Chapter 1 How we define Machine Learning
The demand for skilled data science practitioners in industry, academia, and government is rapidly growing. This book introduces concepts and skills that can help you develop a foundation that is missing in many educational platforms for Machine Learning. This book is a collection of my lecture notes that I have developed in the past 10 years. Therefore, its language is not formal and it leaves most theoretical proofs to carefully selected cited sources. It feels like a written transcript of lectures more than a reference textbook that covers from A to Z.
As of today (August 29, 2022), more than 103,942 people have been enrolled in the Machine Learning course offered online by Stanford University at Coursera. The course is offered multiple times in a month and can be completed in approximately 61 hours.
I had a hard time for finding a good title for the book on a field where the level of interest is jaw-dropping. Even finding a good definition for Machine Learning has became a subtle job as “machine learning” seems increasingly an overloaded term implying that a robot-like machine predicts things by learning itself without being explicitly programmed.

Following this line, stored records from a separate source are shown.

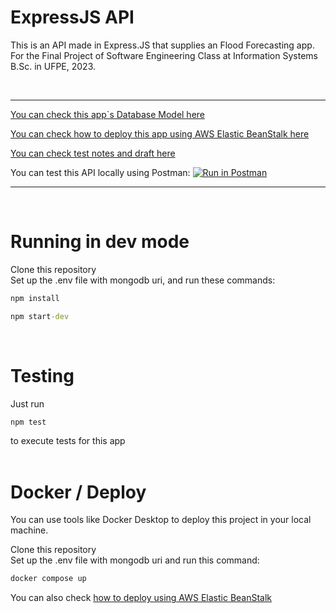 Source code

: # ExpressJS API

This is an API made in Express.JS that supplies an Flood Forecasting app.
For the Final Project of Software Engineering Class at Information Systems B.Sc. in UFPE, 2023.

<br>

---

[You can check this app`s Database Model here](/docs/Database_Model.md)

[You can check how to deploy this app using AWS Elastic BeanStalk here](/docs/Deploy_Notes.md)

[You can check test notes and draft here](/docs/Test_Notes.md)

You can test this API locally using Postman:
[![Run in Postman](https://run.pstmn.io/button.svg)](https://app.getpostman.com/run-collection/19132676-01d1a3fc-3e30-4aac-a455-6b9532cd2670?action=collection%2Ffork&source=rip_markdown&collection-url=entityId%3D19132676-01d1a3fc-3e30-4aac-a455-6b9532cd2670%26entityType%3Dcollection%26workspaceId%3Dc253871f-f102-4203-b742-299cebd203fa)

---

<br>

# Running in dev mode

Clone this repository  
Set up the .env file with mongodb uri, and run these commands:

```cmd
npm install
```

```cmd
npm start-dev
```

<br>

# Testing

Just run

```cmd
npm test
```

to execute tests for this app  
<br>

# Docker / Deploy

You can use tools like Docker Desktop to deploy this project in your local machine.

Clone this repository  
Set up the .env file with mongodb uri and run this command:

```cmd
docker compose up
```

You can also check [how to deploy using AWS Elastic BeanStalk](/docs/Deploy_Notes.md)

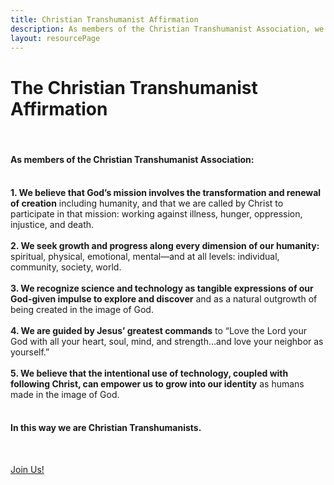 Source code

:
 ```yaml
---
title: Christian Transhumanist Affirmation
description: As members of the Christian Transhumanist Association, we affirm.
layout: resourcePage
---
```


<h1>The Christian Transhumanist Affirmation</h1>

<br />

<h4>As members of the Christian Transhumanist Association:</h4>

<br />

<div class="" id="1">
<b>1. We believe that God’s mission involves the transformation and renewal of creation</b> including humanity, and that we are called by Christ to participate in that mission: working against illness, hunger, oppression, injustice, and death.
</div><br />
<div class="" id="2">
<b>2. We seek growth and progress along every dimension of our humanity:</b> spiritual, physical, emotional, mental—and at all levels: individual, community, society, world.
</div><br />
<div class="" id="3">
<b>3. We recognize science and technology as tangible expressions of our God-given impulse to explore and discover</b> and as a natural outgrowth of being created in the image of God.
</div><br />
<div class="" id="4">
<b>4. We are guided by Jesus’ greatest commands</b> to “Love the Lord your God with all your heart, soul, mind, and strength…and love your neighbor as yourself.”
</div><br />
<div class="" id="5">
<b>5. We believe that the intentional use of technology, coupled with following Christ, can empower us to grow into our identity</b> as humans made in the image of God.
</div><br />

<h4>In this way we are Christian Transhumanists.</h4>

<br />
<p><a href="/join" class="btn btn-primary btn-lg">Join Us!</a></p>
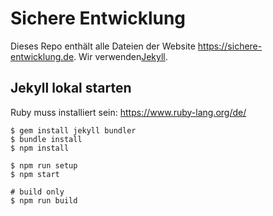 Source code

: # Sichere Entwicklung

Dieses Repo enthält alle Dateien der Website https://sichere-entwicklung.de. Wir verwenden[Jekyll](https://jekyllrb.com/).

## Jekyll lokal starten

Ruby muss installiert sein: https://www.ruby-lang.org/de/

```
$ gem install jekyll bundler
$ bundle install
$ npm install

$ npm run setup
$ npm start

# build only
$ npm run build 
``` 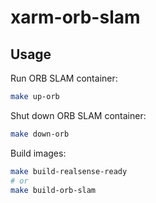 # xarm-orb-slam

## Usage

Run ORB SLAM container:

```bash
make up-orb
```

Shut down ORB SLAM container:

```bash
make down-orb
```

Build images:

```bash
make build-realsense-ready
# or
make build-orb-slam
```
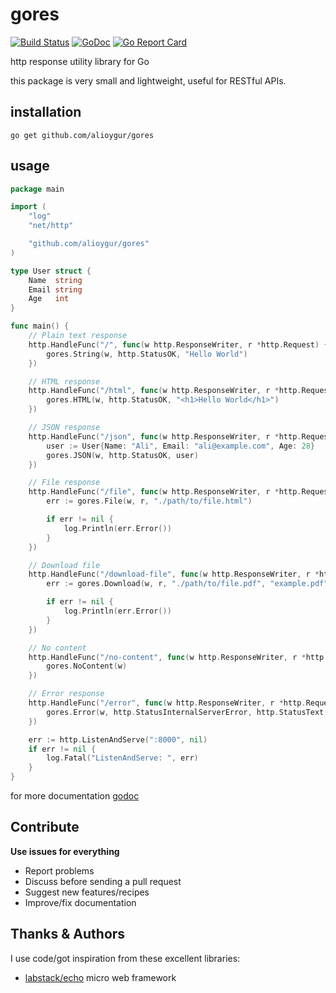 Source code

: # gores 

[![Build Status](https://travis-ci.org/alioygur/gores.svg?branch=master)](https://travis-ci.org/alioygur/gores) 
[![GoDoc](https://godoc.org/github.com/alioygur/gores?status.svg)](https://godoc.org/github.com/alioygur/gores)
[![Go Report Card](https://goreportcard.com/badge/github.com/alioygur/gores)](https://goreportcard.com/report/github.com/alioygur/gores)

http response utility library for Go

this package is very small and lightweight, useful for RESTful APIs.


## installation

`go get github.com/alioygur/gores`


## usage

```go
package main

import (
	"log"
	"net/http"

	"github.com/alioygur/gores"
)

type User struct {
	Name  string
	Email string
	Age   int
}

func main() {
	// Plain text response
	http.HandleFunc("/", func(w http.ResponseWriter, r *http.Request) {
		gores.String(w, http.StatusOK, "Hello World")
	})

	// HTML response
	http.HandleFunc("/html", func(w http.ResponseWriter, r *http.Request) {
		gores.HTML(w, http.StatusOK, "<h1>Hello World</h1>")
	})

	// JSON response
	http.HandleFunc("/json", func(w http.ResponseWriter, r *http.Request) {
		user := User{Name: "Ali", Email: "ali@example.com", Age: 28}
		gores.JSON(w, http.StatusOK, user)
	})

	// File response
	http.HandleFunc("/file", func(w http.ResponseWriter, r *http.Request) {
		err := gores.File(w, r, "./path/to/file.html")

		if err != nil {
			log.Println(err.Error())
		}
	})

	// Download file
	http.HandleFunc("/download-file", func(w http.ResponseWriter, r *http.Request) {
		err := gores.Download(w, r, "./path/to/file.pdf", "example.pdf")

		if err != nil {
			log.Println(err.Error())
		}
	})

	// No content
	http.HandleFunc("/no-content", func(w http.ResponseWriter, r *http.Request) {
		gores.NoContent(w)
	})

	// Error response
	http.HandleFunc("/error", func(w http.ResponseWriter, r *http.Request) {
		gores.Error(w, http.StatusInternalServerError, http.StatusText(http.StatusInternalServerError))
	})

	err := http.ListenAndServe(":8000", nil)
	if err != nil {
		log.Fatal("ListenAndServe: ", err)
	}
}
```

for more documentation [godoc](https://godoc.org/github.com/alioygur/gores)

## Contribute

**Use issues for everything**

- Report problems
- Discuss before sending a pull request
- Suggest new features/recipes
- Improve/fix documentation

## Thanks & Authors

I use code/got inspiration from these excellent libraries:

- [labstack/echo](https://github.com/labstack/echo) micro web framework
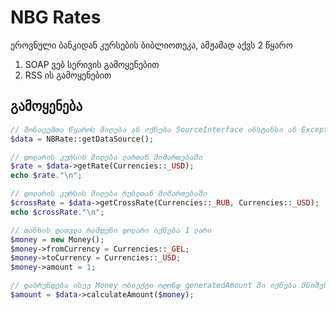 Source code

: [logo]: https://media.licdn.com/media/p/1/000/211/335/1f72ee7.png "საქართველოს ეროვნული ბანკი"
# NBG Rates
ეროვნული ბანკიდან კურსების ბიბლიოთეკა, ამჟამად აქვს 2 წყარო
1) SOAP ვებ სერივის გამოყენებით
2) RSS ის გამოყენებით


## გამოყენება
```PHP
// მონაცემთა წყაროს მიღება ან იქნება SourceInterface ინსტანსი ან Exception
$data = NBRate::getDataSource();

// დოლარის კურსის მიღება ლართან მიმართებაში
$rate = $data->getRate(Currencies::_USD);
echo $rate."\n";

// დოლარის კურსის მიღება რუბლთან მიმართებაში
$crossRate = $data->getCrossRate(Currencies::_RUB, Currencies::_USD);
echo $crossRate."\n";

// თანხის დათვლა რამდენი დოლარი იქნება 1 ლარი
$money = new Money();
$money->fromCurrency = Currencies::_GEL;
$money->toCurrency = Currencies::_USD;
$money->amount = 1;

// დაბრუნდება ისევ Money ობიექტი ოღონდ generatedAmount ში იქნება მნიშვნელობა
$amount = $data->calculateAmount($money);
``` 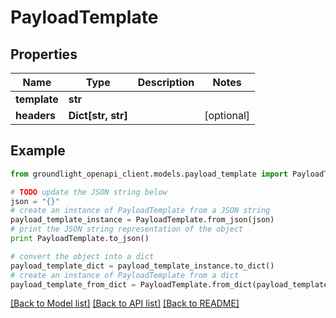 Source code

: # PayloadTemplate


## Properties
Name | Type | Description | Notes
------------ | ------------- | ------------- | -------------
**template** | **str** |  | 
**headers** | **Dict[str, str]** |  | [optional] 

## Example

```python
from groundlight_openapi_client.models.payload_template import PayloadTemplate

# TODO update the JSON string below
json = "{}"
# create an instance of PayloadTemplate from a JSON string
payload_template_instance = PayloadTemplate.from_json(json)
# print the JSON string representation of the object
print PayloadTemplate.to_json()

# convert the object into a dict
payload_template_dict = payload_template_instance.to_dict()
# create an instance of PayloadTemplate from a dict
payload_template_from_dict = PayloadTemplate.from_dict(payload_template_dict)
```
[[Back to Model list]](../README.md#documentation-for-models) [[Back to API list]](../README.md#documentation-for-api-endpoints) [[Back to README]](../README.md)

Ethem Alpaydin, who is a professor of computer engineering, defines machine learning in the \(3^{rd}\) edition of his book, Introduction to Machine Learning (Alpaydin 2014) as follows:
Machine learning is programming computers to optimize a performance criterion using example data or past experience. We have a model defined up to some parameters, and learning is the execution of a computer program to optimize the parameters of the model using the training data of past experience. (…) Machine learning uses the theory of statistics in building mathematical models, because the core task is making inference from sample. The role of computer science is twofold: First, in training, we need efficient algorithms to solve the optimization problem, as well as to store and process the massive amount of data we generally have. Second, once the model is learned, its representation and algorithmic solution for inference needs to be efficient as well.
Hence, there are no “mysterious” machines that are learning and acting alone. Rather, there are well-defined statistical models for predictions that are optimized by efficient algorithms, and executed by powerful machines that we know as computers.